Он мне давал советы, но в них видна была попытка самооправдания. Ему, видимо, доставляло удовольствие снова почувствовать себя на какое-то мгновение «культурным» человеком, он хотел, чтобы именно так я его и воспринимал: как человека, который ради высшей цели вынужден маскироваться, приспосабливаться к окружающим. Может быть это была игра, а может быть, в какой-то мере и правда. Я не смог этого понять. Но в то же время он дал мне ценный совет, не последовав которому, я был бы мгновенно «засвечен».

Степан Можиевский был великолепным артистом. Он умел мгновенно преображаться. Когда я впервые его увидел, передо мной был обыкновенный бандюга, и вдруг эта маска слетела, и на меня смотрели умные, проницательные глаза. Так что до сих пор я не знаю, который из двух Можиевских был настоящим. Мы еще не раз с ним встречались наедине, и я ловил себя на мысли, что говорю с другим человеком.

Мне приходилось участвовать в пьяных оргиях, которые сопровождались самым гнусным развратом и насилием. Вокруг Можиевского сформировалась элита из двенадцати человек.

– Мои двенадцать апостолов, – говорил он, – ты будешь тринадцатым.

Можиевский не отставал от своих приближенных ни в пьянстве, ни в разврате. Я заметил, что он зорко следит за мной во время таких оргий и постарался не «засвечиваться». Это только Штирлиц мог хранить верность своей советской супруге, не вызывая подозрения у коллег. Я не Штирлиц. Честно говоря, мне до омерзения противно вспоминать свое поведение. Но что делать? Единственное, что доставляло облегчение – это сознание того, что осталось недолго и что этот вертеп насилия и разврата будет скоро уничтожен.

Мне еще не удавалось выбраться в лес, где я спрятал рацию. По-видимому, бандиты не совсем мне доверяли, так как не оставляли одного. Один раз мне удалось посетить крепостное хозяйство или жилище рабов. Обычно там, в самом селе, жил десяток бандитов, которые утром выгоняли людей на работу, охраняли стадо и работающих в поле людей от собак. О том, чтобы уничтожить собачьи городища здесь не додумались. Поэтому каждый день в поле и на лугах слышны были автоматные очереди.

Скота было много: около четырехсот коров, большая свиноферма, в каждом дворе бродили куры. Зерновые уже были убраны и люди теперь выгонялись на сбор картофеля.

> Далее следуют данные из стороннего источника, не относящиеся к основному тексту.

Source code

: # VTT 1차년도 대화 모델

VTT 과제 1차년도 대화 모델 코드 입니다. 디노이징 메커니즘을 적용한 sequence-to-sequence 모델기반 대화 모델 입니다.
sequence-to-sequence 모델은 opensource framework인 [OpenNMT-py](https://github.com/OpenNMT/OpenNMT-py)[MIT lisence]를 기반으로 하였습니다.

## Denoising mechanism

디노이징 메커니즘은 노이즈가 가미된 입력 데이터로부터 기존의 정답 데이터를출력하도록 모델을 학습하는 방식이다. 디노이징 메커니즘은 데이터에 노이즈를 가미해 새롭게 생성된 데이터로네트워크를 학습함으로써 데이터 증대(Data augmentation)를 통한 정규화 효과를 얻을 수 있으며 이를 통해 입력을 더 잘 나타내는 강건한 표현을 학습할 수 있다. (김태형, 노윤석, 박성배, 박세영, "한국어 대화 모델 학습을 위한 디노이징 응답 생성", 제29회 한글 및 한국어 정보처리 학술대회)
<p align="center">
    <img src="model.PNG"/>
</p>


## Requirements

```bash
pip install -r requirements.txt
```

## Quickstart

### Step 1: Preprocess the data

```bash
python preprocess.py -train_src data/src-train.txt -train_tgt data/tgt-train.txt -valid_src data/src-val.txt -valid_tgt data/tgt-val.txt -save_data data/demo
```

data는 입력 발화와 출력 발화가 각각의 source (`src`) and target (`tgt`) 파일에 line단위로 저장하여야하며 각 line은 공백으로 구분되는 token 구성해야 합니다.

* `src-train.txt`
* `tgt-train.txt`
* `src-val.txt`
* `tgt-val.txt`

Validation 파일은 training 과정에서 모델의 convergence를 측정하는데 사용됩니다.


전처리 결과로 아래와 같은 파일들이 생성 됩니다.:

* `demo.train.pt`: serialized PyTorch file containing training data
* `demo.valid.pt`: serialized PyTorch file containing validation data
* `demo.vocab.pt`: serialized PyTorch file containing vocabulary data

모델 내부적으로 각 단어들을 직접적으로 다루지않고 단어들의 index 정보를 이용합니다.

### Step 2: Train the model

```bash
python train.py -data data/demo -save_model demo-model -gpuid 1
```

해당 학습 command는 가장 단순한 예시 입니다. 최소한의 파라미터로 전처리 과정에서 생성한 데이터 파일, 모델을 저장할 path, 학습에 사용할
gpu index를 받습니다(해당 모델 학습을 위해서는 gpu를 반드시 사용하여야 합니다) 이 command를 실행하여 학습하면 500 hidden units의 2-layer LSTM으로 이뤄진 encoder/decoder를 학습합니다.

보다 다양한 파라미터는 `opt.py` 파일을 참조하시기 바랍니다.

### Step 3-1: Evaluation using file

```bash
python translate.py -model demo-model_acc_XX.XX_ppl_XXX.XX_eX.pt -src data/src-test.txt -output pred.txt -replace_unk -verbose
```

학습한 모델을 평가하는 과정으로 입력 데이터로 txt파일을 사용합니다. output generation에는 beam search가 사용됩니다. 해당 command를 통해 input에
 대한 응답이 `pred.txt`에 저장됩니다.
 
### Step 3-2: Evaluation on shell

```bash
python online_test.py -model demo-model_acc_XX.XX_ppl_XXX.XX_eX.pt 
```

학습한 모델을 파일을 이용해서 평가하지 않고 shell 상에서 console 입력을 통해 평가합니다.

При первом посещении мне так и не удалось избавиться от сопровождающих меня бандитов и переброситься хотя бы несколькими словами с работающими в поле людьми. Я обратил внимание, что в поле было сравнительно много мужчин.

– Сколько у вас этих? – поинтересовался я у своих спутников.

– Где-то около шестисот.

– А мужиков?

– Двести наберется.

– Это все?

– Нет, еще в усадьбе. Ну,там больше баб.

– У вас большое хозяйство! – сказал я Можиевскому вечером, когда мы остались одни.

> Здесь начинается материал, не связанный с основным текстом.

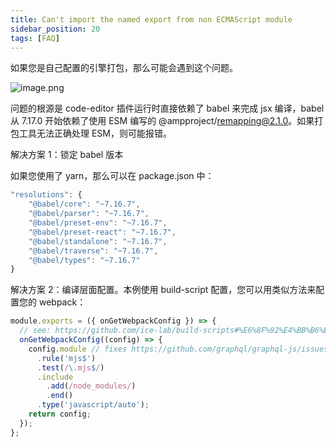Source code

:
 ```yaml
---
title: Can't import the named export from non ECMAScript module
sidebar_position: 20
tags: [FAQ]
---
```

如果您是自己配置的引擎打包，那么可能会遇到这个问题。

![image.png](https://cdn.nlark.com/yuque/0/2022/png/242652/1644896737710-a746e04d-bf4a-40a3-b917-a09235363c81.png#clientId=u627d7b4e-5fe3-4&crop=0&crop=0&crop=1&crop=1&from=paste&height=492&id=u06a9f219&margin=%5Bobject%20Object%5D&name=image.png&originHeight=984&originWidth=1912&originalType=binary&ratio=1&rotation=0&showTitle=false&size=1210174&status=done&style=none&taskId=u2b829db8-026d-472a-baf4-d4660fb5a4a&title=&width=956)

问题的根源是 code-editor 插件运行时直接依赖了 babel 来完成 jsx 编译，babel 从 7.17.0 开始依赖了使用 ESM 编写的 @ampproject/remapping@2.1.0。如果打包工具无法正确处理 ESM，则可能报错。

解决方案 1：锁定 babel 版本

如果您使用了 yarn，那么可以在 package.json 中：

```typescript
"resolutions": {
    "@babel/core": "~7.16.7",
    "@babel/parser": "~7.16.7",
    "@babel/preset-env": "~7.16.7",
    "@babel/preset-react": "~7.16.7",
    "@babel/standalone": "~7.16.7",
    "@babel/traverse": "~7.16.7",
    "@babel/types": "~7.16.7"
}
```

解决方案 2：编译层面配置。本例使用 build-script 配置，您可以用类似方法来配置您的 webpack：

```typescript
module.exports = ({ onGetWebpackConfig }) => {
  // see: https://github.com/ice-lab/build-scripts#%E6%8F%92%E4%BB%B6%E5%BC%80%E5%8F%91
  onGetWebpackConfig((config) => {
    config.module // fixes https://github.com/graphql/graphql-js/issues/1272
      .rule('mjs$')
      .test(/\.mjs$/)
      .include
        .add(/node_modules/)
        .end()
      .type('javascript/auto');
    return config;
  });
};
```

– Я думаю его расширить! К сожалению, все труднее и труднее добывать людей. Километрах в двухстах мы уже всех подобрали.

– И в Польше тоже?

– Да, но там очень мало кто остался. Больше – в Белоруссии. Здесь в лесах много глухих сел.

– А вы не пытались поискать среди них людей с техническим образованием или, по крайней мере, знающих технику? Ведь в селах должны были быть механизаторы.

– Вы представляете как мы их брали? Вы думаете, что они согласятся нам помочь? Лопатой копать – можно заставить, сено косить, пахать. Но попробуй заставить его показать свои знания и умение. Да он в жизни не признается!

– Но полевые работы не легче. Я думаю, что если бы по-хорошему, то многие согласятся работать по специальности.